Women officers have been inducted into the navy since 1991. In 2008, the Ministry of Defence announced that it would grant permanent commission to women who wanted it. But this did not happen on the ground.
Correcting An Injustice
Noting that the denial of permanent commissions to women short service commission (SSC) officers had left them in the lurch, the judgment said that the ‘injustice meted to them by lost years of service and the deprivation of retiral entitlements must be rectified’.
The judges have now ordered the navy to pay pensions to SSC women officers who were denied permanent commissions and are not presently in service.
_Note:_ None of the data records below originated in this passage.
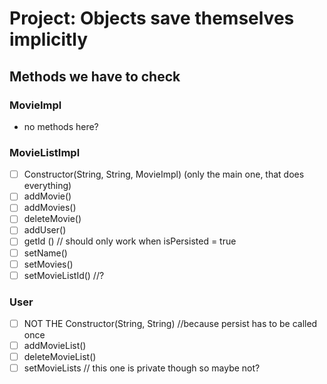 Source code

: # Project: Objects save themselves implicitly

## Methods we have to check

### MovieImpl

- no methods here?

### MovieListImpl

- [ ] Constructor(String, String, MovieImpl) (only the main one, that does everything)
- [ ] addMovie()
- [ ] addMovies()
- [ ] deleteMovie()
- [ ] addUser()
- [ ] getId () // should only work when isPersisted = true
- [ ] setName()
- [ ] setMovies()
- [ ] setMovieListId() //?

### User

- [ ] NOT THE Constructor(String, String) //because persist has to be called once
- [ ] addMovieList()
- [ ] deleteMovieList()
- [ ] setMovieLists // this one is private though so maybe not? 
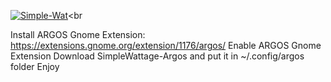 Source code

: 

<a href="https://imgbb.com/"><img src="https://i.ibb.co/RQGmPXY/Simple-Wat.png" alt="Simple-Wat" border="0"></a><br 


Install ARGOS Gnome Extension: https://extensions.gnome.org/extension/1176/argos/
Enable ARGOS Gnome Extension
Download SimpleWattage-Argos and put it in ~/.config/argos folder
Enjoy

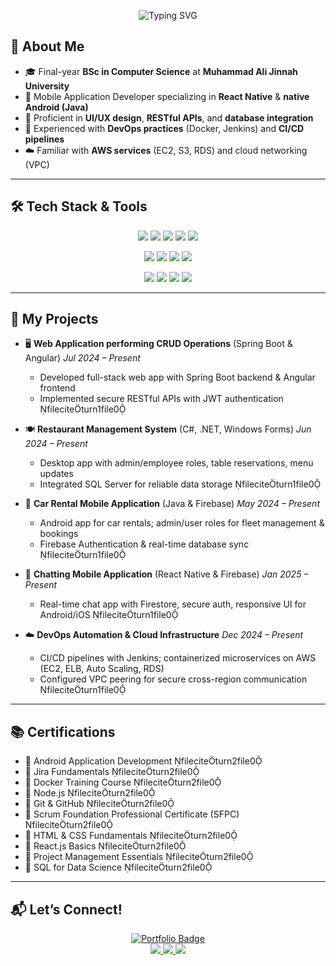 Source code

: <p align="center">
  <img src="https://readme-typing-svg.herokuapp.com?font=Fira+Code&size=28&pause=1000&center=true&width=600&lines=Hi+I'm+Muhammad+Uzair+Saeedi;Mobile+Application+Developer;Open+to+Opportunities" alt="Typing SVG" />
</p>

## 🧠 About Me

- 🎓 Final-year **BSc in Computer Science** at **Muhammad Ali Jinnah University**
- 📱 Mobile Application Developer specializing in **React Native** & **native Android (Java)**
- 🎨 Proficient in **UI/UX design**, **RESTful APIs**, and **database integration**
- 🔧 Experienced with **DevOps practices** (Docker, Jenkins) and **CI/CD pipelines**
- ☁️ Familiar with **AWS services** (EC2, S3, RDS) and cloud networking (VPC)

---

## 🛠️ Tech Stack & Tools

<p align="center">
  <img src="https://img.shields.io/badge/JavaScript-F7DF1E?style=for-the-badge&logo=javascript&logoColor=black" />
  <img src="https://img.shields.io/badge/Node.js-339933?style=for-the-badge&logo=nodedotjs&logoColor=white" />
  <img src="https://img.shields.io/badge/MySQL-4479A1?style=for-the-badge&logo=mysql&logoColor=white" />
  <img src="https://img.shields.io/badge/MongoDB-47A248?style=for-the-badge&logo=mongodb&logoColor=white" />
  <img src="https://img.shields.io/badge/SQLite-07405E?style=for-the-badge&logo=sqlite&logoColor=white" />
</p>
<p align="center">
  <img src="https://img.shields.io/badge/React_Native-20232A?style=for-the-badge&logo=react&logoColor=61DAFB" />
  <img src="https://img.shields.io/badge/Express.js-000000?style=for-the-badge&logo=express&logoColor=white" />
  <img src="https://img.shields.io/badge/Expo_CLI-000020?style=for-the-badge&logo=expo&logoColor=white" />
  <img src="https://img.shields.io/badge/Tailwind_CSS-38B2AC?style=for-the-badge&logo=tailwind-css&logoColor=white" />
</p>
<p align="center">
  <img src="https://img.shields.io/badge/Android_Studio-3DDC84?style=for-the-badge&logo=android-studio&logoColor=white" />
  <img src="https://img.shields.io/badge/Git-F05032?style=for-the-badge&logo=git&logoColor=white" />
  <img src="https://img.shields.io/badge/GitHub-181717?style=for-the-badge&logo=github&logoColor=white" />
  <img src="https://img.shields.io/badge/VS%20Code-007ACC?style=for-the-badge&logo=visualstudiocode&logoColor=white" />
</p>

---

## 🚀 My Projects

- 🖥️ **Web Application performing CRUD Operations** (Spring Boot & Angular) _Jul 2024 – Present_
  - Developed full-stack web app with Spring Boot backend & Angular frontend
  - Implemented secure RESTful APIs with JWT authentication fileciteturn1file0

- 🍽️ **Restaurant Management System** (C#, .NET, Windows Forms) _Jun 2024 – Present_
  - Desktop app with admin/employee roles, table reservations, menu updates
  - Integrated SQL Server for reliable data storage fileciteturn1file0

- 🚗 **Car Rental Mobile Application** (Java & Firebase) _May 2024 – Present_
  - Android app for car rentals; admin/user roles for fleet management & bookings
  - Firebase Authentication & real-time database sync fileciteturn1file0

- 💬 **Chatting Mobile Application** (React Native & Firebase) _Jan 2025 – Present_
  - Real-time chat app with Firestore, secure auth, responsive UI for Android/iOS fileciteturn1file0

- ☁️ **DevOps Automation & Cloud Infrastructure** _Dec 2024 – Present_
  - CI/CD pipelines with Jenkins; containerized microservices on AWS (EC2, ELB, Auto Scaling, RDS)
  - Configured VPC peering for secure cross-region communication fileciteturn1file0

---

## 📚 Certifications

- 🏅 Android Application Development fileciteturn2file0
- 🏅 Jira Fundamentals fileciteturn2file0
- 🏅 Docker Training Course fileciteturn2file0
- 🏅 Node.js fileciteturn2file0
- 🏅 Git & GitHub fileciteturn2file0
- 🏅 Scrum Foundation Professional Certificate (SFPC) fileciteturn2file0
- 🏅 HTML & CSS Fundamentals fileciteturn2file0
- 🏅 React.js Basics fileciteturn2file0
- 🏅 Project Management Essentials fileciteturn2file0
- 🏅 SQL for Data Science fileciteturn2file0

---

## 📬 Let’s Connect!

<p align="center">
  <a href="https://uzairsaeedi.live">
    <img src="https://img.shields.io/badge/Portfolio-uzairsaeedi.live-663399?style=for-the-badge&logo=google-chrome&logoColor=white" alt="Portfolio Badge" />
  </a>
  <br/>
  <a href="https://linkedin.com/in/muhammad-uzair-saeedi-41352913a/">
  <a href="https://linkedin.com/in/muhammad-uzair-saeedi-41352913a/">
    <img src="https://img.shields.io/badge/LinkedIn-0077B5?style=for-the-badge&logo=linkedin&logoColor=white" />
  </a>
  <a href="https://github.com/uzairsaeedi">
    <img src="https://img.shields.io/badge/GitHub-181717?style=for-the-badge&logo=github&logoColor=white" />
  </a>
  <a href="mailto:uzairsaeedi627@gmail.com">
    <img src="https://img.shields.io/badge/Email-D14836?style=for-the-badge&logo=gmail&logoColor=white" />
  </a>
</p>
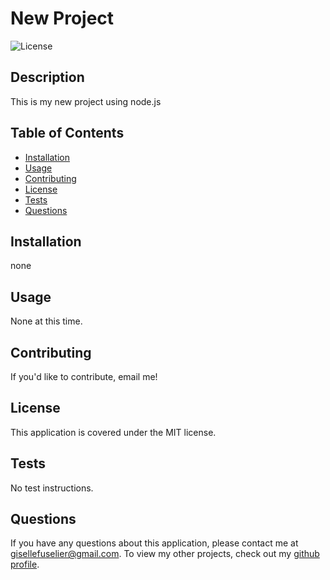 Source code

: 
# New Project

![License](https://img.shields.io/badge/license-MIT-yellow)

## Description

This is my new project using node.js

## Table of Contents

- [Installation](#installation)
- [Usage](#usage)
- [Contributing](#contributing)
- [License](#license)
- [Tests](#tests)
- [Questions](#questions)

## Installation

none

## Usage

None at this time.

## Contributing

If you'd like to contribute, email me!

## License

This application is covered under the MIT license.

## Tests

No test instructions.

## Questions

If you have any questions about this application, please contact me at <gisellefuselier@gmail.com>.
To view my other projects, check out my [github profile](https://github.com/gfuselier).
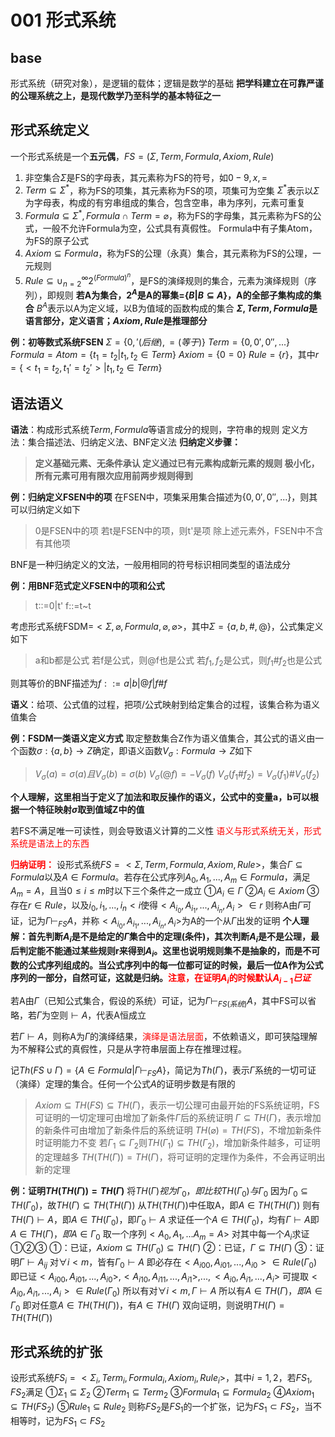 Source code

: # 001 形式系统

## base

形式系统（研究对象），是逻辑的载体；逻辑是数学的基础
<b>把学科建立在可靠严谨的公理系统之上，是现代数学乃至科学的基本特征之一</b>

## 形式系统定义

一个形式系统是一个<b>五元偶</b>，$FS=(\Sigma,Term,Formula,Axiom,Rule)$

1. 非空集合$\Sigma$是FS的字母表，其元素称为FS的符号，如$0-9,x,=$
2. $Term\subseteq \Sigma^*$，称为FS的项集，其元素称为FS的项，项集可为空集
$\Sigma^*$表示以$\Sigma$为字母表，构成的有穷串组成的集合，包含空串，串为序列，元素可重复
3. $Formula\subseteq\Sigma^*,Formula\cap Term=\varnothing$，称为FS的字母集，其元素称为FS的公式，一般不允许Formula为空，公式具有真假性。
Formula中有子集Atom，为FS的原子公式
4. $Axiom\subseteq Formula$，称为FS的公理（永真）集合，其元素称为FS的公理，一元规则
5. $Rule\subseteq \cup_{n=2}^{\infty}2^{(Formula)^n}$，是FS的演绎规则的集合，元素为演绎规则（序列），即规则
<b>若A为集合，$2^A$是A的幂集=$\{B|B\subseteq A\}$，A的全部子集构成的集合</b>
$B^A$表示以A为定义域，以B为值域的函数构成的集合
<b>$\Sigma,Term,Formula$是语言部分，定义语言；$Axiom,Rule$是推理部分</b>

**例：初等数式系统FSEN**
$\Sigma=\{0,'(后继),=(等于)\}$
$Term=\{0,0',0'',...\}$
$Formula=Atom=\{t_1=t_2|t_1,t_2\in Term\}$
$Axiom=\{0=0\}$
$Rule=\{r\}$，其中$r=\{<t_1=t_2,t_1'=t_2'>|t_1,t_2\in Term\}$

## 语法语义

**语法**：构成形式系统$Term,Formula$等语言成分的规则，字符串的规则
定义方法：集合描述法、归纳定义法、BNF定义法
<b>归纳定义步骤：
>定义基础元素、无条件承认
定义通过已有元素构成新元素的规则
极小化，所有元素可用有限次应用前两步规则得到
</b>

**例：归纳定义FSEN中的项**
在FSEN中，项集采用集合描述为$\{0,0',0'',...\}$，则其可以归纳定义如下
>0是FSEN中的项
若t是FSEN中的项，则t'是项
除上述元素外，FSEN中不含有其他项

BNF是一种归纳定义的文法，一般用相同的符号标识相同类型的语法成分

**例：用BNF范式定义FSEN中的项和公式**
>t::=0|t'
f::=t~t

考虑形式系统FSDM=$<\Sigma,\varnothing,Formula,\varnothing,\varnothing>$，其中$\Sigma=\{a,b,\#,@\}$，公式集定义如下
>a和b都是公式
若f是公式，则@f也是公式
若$f_1,f_2$是公式，则$f_1\#f_2$也是公式

则其等价的BNF描述为$f::=a|b|@f|f\#f$

**语义**：给项、公式值的过程，把项/公式映射到给定集合的过程，该集合称为语义值集合

**例：FSDM一类语义定义方式**
取定整数集合Z作为语义值集合，其公式的语义由一个函数$\sigma:\{a,b\}\rightarrow Z$确定，即语义函数$V_{\sigma}:Formula\rightarrow Z$如下
>$V_{\sigma}(a)=\sigma(a)且V_{\sigma}(b)=\sigma(b)$
$V_{\sigma}(@f)=-V_{\sigma}(f)$
$V_{\sigma}(f_1\#f_2)=V_{\sigma}(f_1)\#V_{\sigma}(f_2)$

**个人理解，这里相当于定义了加法和取反操作的语义，公式中的变量a，b可以根据一个特征映射$\sigma$取到值域Z中的值**

若FS不满足唯一可读性，则会导致语义计算的二义性
<font color='red'>语义与形式系统无关，形式系统是语法上的东西</font>

**<font color='red'>归纳证明：</font>**
设形式系统$FS=<\Sigma,Term,Formula,Axiom,Rule>$，集合$\Gamma\subseteq Formula$以及$A\in Formula$。若存在公式序列$A_0,A_1,...,A_m\in Formula$，满足$A_m=A$，且当$0\le i\le m$时以下三个条件之一成立
①$A_i\in \Gamma$
②$A_i\in Axiom$
③存在$r\in Rule$，以及$i_0,i_1,...,i_n<i$使得$<A_{i_0},A_{i_1},...,A_{i_n},A_i>\in r$
则称A由$\Gamma$可证，记为$\Gamma\vdash_{FS}A$，并称$<A_{i_0},A_{i_1},...,A_{i_n},A_i>$为A的一个从$\Gamma$出发的证明
**个人理解：首先判断$A_i$是不是给定的$\Gamma$集合中的定理(条件)，其次判断$A_i$是不是公理，最后判定能不能通过某些规则r来得到$A_i$。这里也说明规则集不是抽象的，而是不可数的公式序列组成的。当公式序列中的每一位都可证的时候，最后一位A作为公式序列的一部分，自然可证，这就是归纳。<font color='red'>注意，在证明$A_i$的时候默认$A_{i-1}已证$</font>**

若A由$\Gamma$（已知公式集合，假设的系统）可证，记为$\Gamma\vdash_{FS(系统)}A$，其中FS可以省略，若$\Gamma$为空则$\vdash A$，代表A恒成立

若$\Gamma\vdash A$，则称A为$\Gamma$的演绎结果，<font color='red'>演绎是语法层面</font>，不依赖语义，即可狭隘理解为不解释公式的真假性，只是从字符串层面上存在推理过程。

记$Th(FS\cup \Gamma)=\{A\in Formula|\Gamma\vdash_{FS}A\}$，简记为$Th(\Gamma)$，表示$\Gamma$系统的一切可证（演绎）定理的集合。任何一个公式$A$的证明步数是有限的
>$Axiom\subseteq TH(FS)\subseteq TH(\Gamma)$，表示一切公理可由最开始的FS系统证明，FS可证明的一切定理可由增加了新条件$\Gamma$后的系统证明
$\Gamma\subseteq TH(\Gamma)$，表示增加的新条件可由增加了新条件后的系统证明
$TH(\varnothing)=TH(FS)$，不增加新条件时证明能力不变
若$\Gamma_1\subseteq\Gamma_2$则$TH(\Gamma_1)\subseteq TH(\Gamma_2)$，增加新条件越多，可证明的定理越多
$TH(TH(\Gamma))=TH(\Gamma)$，将可证明的定理作为条件，不会再证明出新的定理

**例：证明$TH(TH(\Gamma))=TH(\Gamma)$**
将$TH(\Gamma)视为\Gamma_0，即比较TH(\Gamma_0)与\Gamma_0$
因为$\Gamma_0\subseteq TH(\Gamma_0)$，故$TH(\Gamma)\subseteq TH(TH(\Gamma))$
从$TH(TH(\Gamma))$中任取A，即$A\in TH(TH(\Gamma))$
则有$TH(\Gamma)\vdash A$，即$A\in TH(\Gamma_0)$，即$\Gamma_0\vdash A$
求证任一个$A\in TH(\Gamma_0)$，均有$\Gamma\vdash A$即$A\in TH(\Gamma)，即A\in \Gamma_0$
取一个序列$<A_0,A_1,...A_m=A>$
对其中每一个$A_i$求证①②③
①：已证，$Axiom\subseteq TH(\Gamma_0)\subseteq TH(\Gamma)$
②：已证，$\Gamma\subseteq TH(\Gamma)$
③：证明$\Gamma\vdash A_{ij}$
对$\forall i<m$，皆有$\Gamma_0\vdash A$
即必存在$<A_{i00},A_{i01},...,A_{i0}>\in Rule(\Gamma_0)$
即已证$<A_{i00},A_{i01},...,A_{i0}>,<A_{i10},A_{i11},...,A_{i1}>,...,<A_{i0},A_{i1},...,A_{i}>$
可提取$<A_{i0},A_{i1},...,A_{i}>\in Rule(\Gamma_0)$
所以有对$\forall i<m,\Gamma\vdash A$
所以有$A\in TH(\Gamma)，即A\in \Gamma_0$
即对任意$A\in TH(TH(\Gamma))$，有$A\in TH(\Gamma)$
双向证明，则说明$TH(\Gamma)=TH(TH(\Gamma))$

## 形式系统的扩张

设形式系统$FS_i=<\Sigma_i,Term_i,Formula_i,Axiom_i,Rule_i>$，其中$i=1,2$，若$FS_1,FS_2$满足
①$\Sigma_1\subseteq \Sigma_2$
②$Term_1\subseteq Term_2$
③$Formula_1\subseteq Formula_2$
④$Axiom_1\subseteq TH(FS_2)$
⑤$Rule_1\subseteq Rule_2$
则称$FS_2$是$FS_1$的一个扩张，记为$FS_1\subset FS_2$，当不相等时，记为$FS_1\subset FS_2$
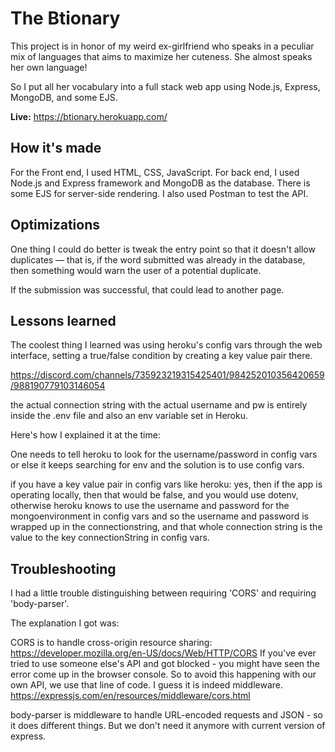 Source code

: # The Btionary

This project is in honor of my weird ex-girlfriend who speaks in a peculiar mix of languages that aims to maximize her cuteness. She almost speaks her own language!

So I put all her vocabulary into a full stack web app using Node.js, Express, MongoDB, and some EJS.

**Live:** https://btionary.herokuapp.com/

## How it's made

For the Front end, I used HTML, CSS, JavaScript.
For back end, I used Node.js and Express framework and MongoDB as the database. There is some EJS for server-side rendering. I also used Postman to test the API.

## Optimizations

One thing I could do better is tweak the entry point so that it doesn't allow duplicates — that is, if the word submitted was already in the database, then something would warn the user of a potential duplicate.

If the submission was successful, that could lead to another page. 

## Lessons learned

The coolest thing I learned was using heroku's config vars through the web interface, setting a true/false condition by creating a key value pair there. 

https://discord.com/channels/735923219315425401/984252010356420659/988190779103146054

the actual connection string with the actual username and pw is entirely inside the .env file and also an env variable set in Heroku.

Here's how I explained it at the time:

One needs to tell heroku to look for the username/password in config vars or else it keeps searching for env and the solution is to use config vars.

if you have a key value pair in config vars like heroku: yes, then if the app is operating locally, then that would be false, and you would use dotenv, otherwise heroku knows to use the username and password for the mongoenvironment in config vars
and so the username and password is wrapped up in the connectionstring, and that whole connection string is the value to the key connectionString in config vars.

## Troubleshooting
I had a little trouble distinguishing between requiring 'CORS' and requiring 'body-parser'.

The explanation I got was:

CORS is to handle cross-origin resource sharing: https://developer.mozilla.org/en-US/docs/Web/HTTP/CORS If you've ever tried to use someone else's API and got blocked - you might have seen the error come up in the browser console. So to avoid this happening with our own API, we use that line of code. I guess it is indeed middleware. https://expressjs.com/en/resources/middleware/cors.html

body-parser is middleware to handle URL-encoded requests and JSON - so it does different things. But we don't need it anymore with current version of express. 


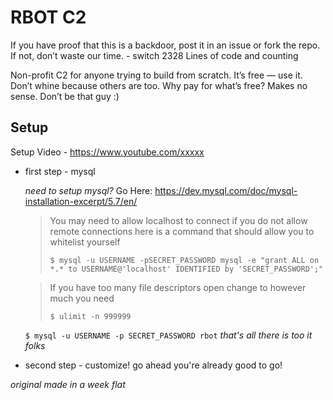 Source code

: # RBOT C2

If you have proof that this is a backdoor, post it in an issue or fork the repo. If not, don’t waste our time. - switch
2328 Lines of code and counting

Non-profit C2 for anyone trying to build from scratch.
It’s free — use it. Don’t whine because others are too.
Why pay for what’s free? Makes no sense.
Don’t be that guy :)

## Setup

Setup Video - https://www.youtube.com/xxxxx

- first step - mysql

  *need to setup mysql?* Go Here: https://dev.mysql.com/doc/mysql-installation-excerpt/5.7/en/
  
  > You may need to allow localhost to connect if you do not allow remote connections here is a command that should allow you to whitelist yourself 
  > 
  > `$ mysql -u USERNAME -pSECRET_PASSWORD mysql -e "grant ALL on *.* to USERNAME@'localhost' IDENTIFIED by 'SECRET_PASSWORD';"`

  > If you have too many file descriptors open change to however much you need
  > 
  > `$ ulimit -n 999999`

  `$ mysql -u USERNAME -p SECRET_PASSWORD rbot`
  *that's all there is too it folks*

- second step - customize!
  go ahead you're already good to go!

*original made in a week flat*
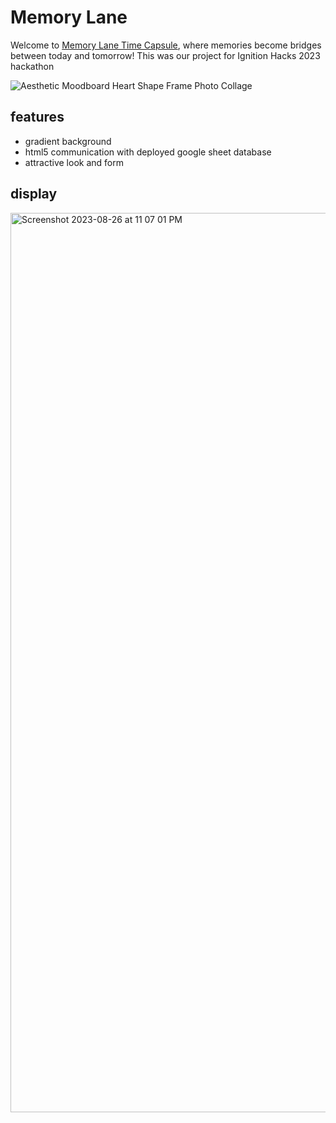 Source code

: # Memory Lane
Welcome to [Memory Lane Time Capsule](https://myrahm.github.io/Memory_Lane/), where memories become bridges between today and tomorrow! 
This was our project for Ignition Hacks 2023 hackathon

![Aesthetic Moodboard Heart Shape Frame Photo Collage](https://github.com/myrahm/Memory_Lane/assets/90479534/b023c00c-1154-4ca1-a22b-bf5c0946bd19)

<h2>features</h2>
<ul>
  <li>gradient background</li>
  <li>html5 communication with deployed google sheet database</li>
  <li>attractive look and form</li>
</ul>

<h2>display</h2>

[<img width="1439" alt="Screenshot 2023-08-26 at 11 07 01 PM" src="https://github.com/myrahm/Memory_Lane/assets/90479534/0b2a271b-0db7-456f-a43e-cf3ef61c6982">](https://myrahm.github.io/Memory_Lane/)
Those who had appealed before the Delhi High Court and Armed Forces Tribunal to be considered for permanent commissions also qualify for pensions and other benefits and five respondents in a special leave petition will receive a one-time compensation of Rs 25 lakh each.
The navy’s claim was that job positions in certain cadres were ‘saturated’ and, therefore, women SSCs were being denied extensions.
The Supreme Court saw through that claim. If women were being denied extensions on grounds of ‘saturation’, how was it that the navy was recruiting fresh hands in the same cadre? Nearly 160 men were recruited in the logistics cadre on permanent commissions, a fact the navy tried to defend on the ground that fresh recruits ‘maintain the youthful profile of the force’. But the Supreme Court was not buying into that argument either. After all, pointed out the judges, the navy was also offering re-employment to superannuated male officers, aged 52 years and above, on grounds of shortage of personnel.
An ‘informal quota has been carved out for male officers to continue in service, even after superannuation’, observed the judges. “It is women officers who are required to exit as a result of the ‘cadre saturation’.”
The navy judgment is significant not because it corrects a historic wrong, which it does, but because it exposes ingrained sexism in the navy. It’s a sexism that comes thinly veiled; in an earlier argument (subsequently prudently dropped), the navy had argued against women on naval ships, many procured from Russia, on the grounds that they did not have separate women’s bathrooms.
“In My Next Birth Too I Will Join The Navy”
Welcoming the decision as the end of a ‘very long journey’, retired Commander E. Prasanna, 48, who joined the navy in 1994 as the only woman officer stationed at INS Rajali, said it was essential to create a level playing field for everyone in the armed forces. “Otherwise, youngsters will prefer to join MNCs and we will lose out on quality personnel,” she said. Prasanna who was represented by advocates Chander Uday Singh, Haripriya and Puja Dhar, is one of the five officers who was granted monetary compensation.
Ironically, the navy has made much of its gender achievements including its first all-woman crew on the INSV Tarini that circumnavigated the globe in 2017. Earlier, in 1993, Commander Ruby Singh became the first Indian woman to lead a platoon in a naval contingent on Republic Day and Sub-lieutenant Shivangi became the first pilot for the navy.
Prasanna, the wife of a tennis coach who has stood by her during her 10-year-long legal battle, says she grew up dreaming of becoming a naval officer. “I have never regretted my choice of career. I only pray that in my next birth too I will join the navy.”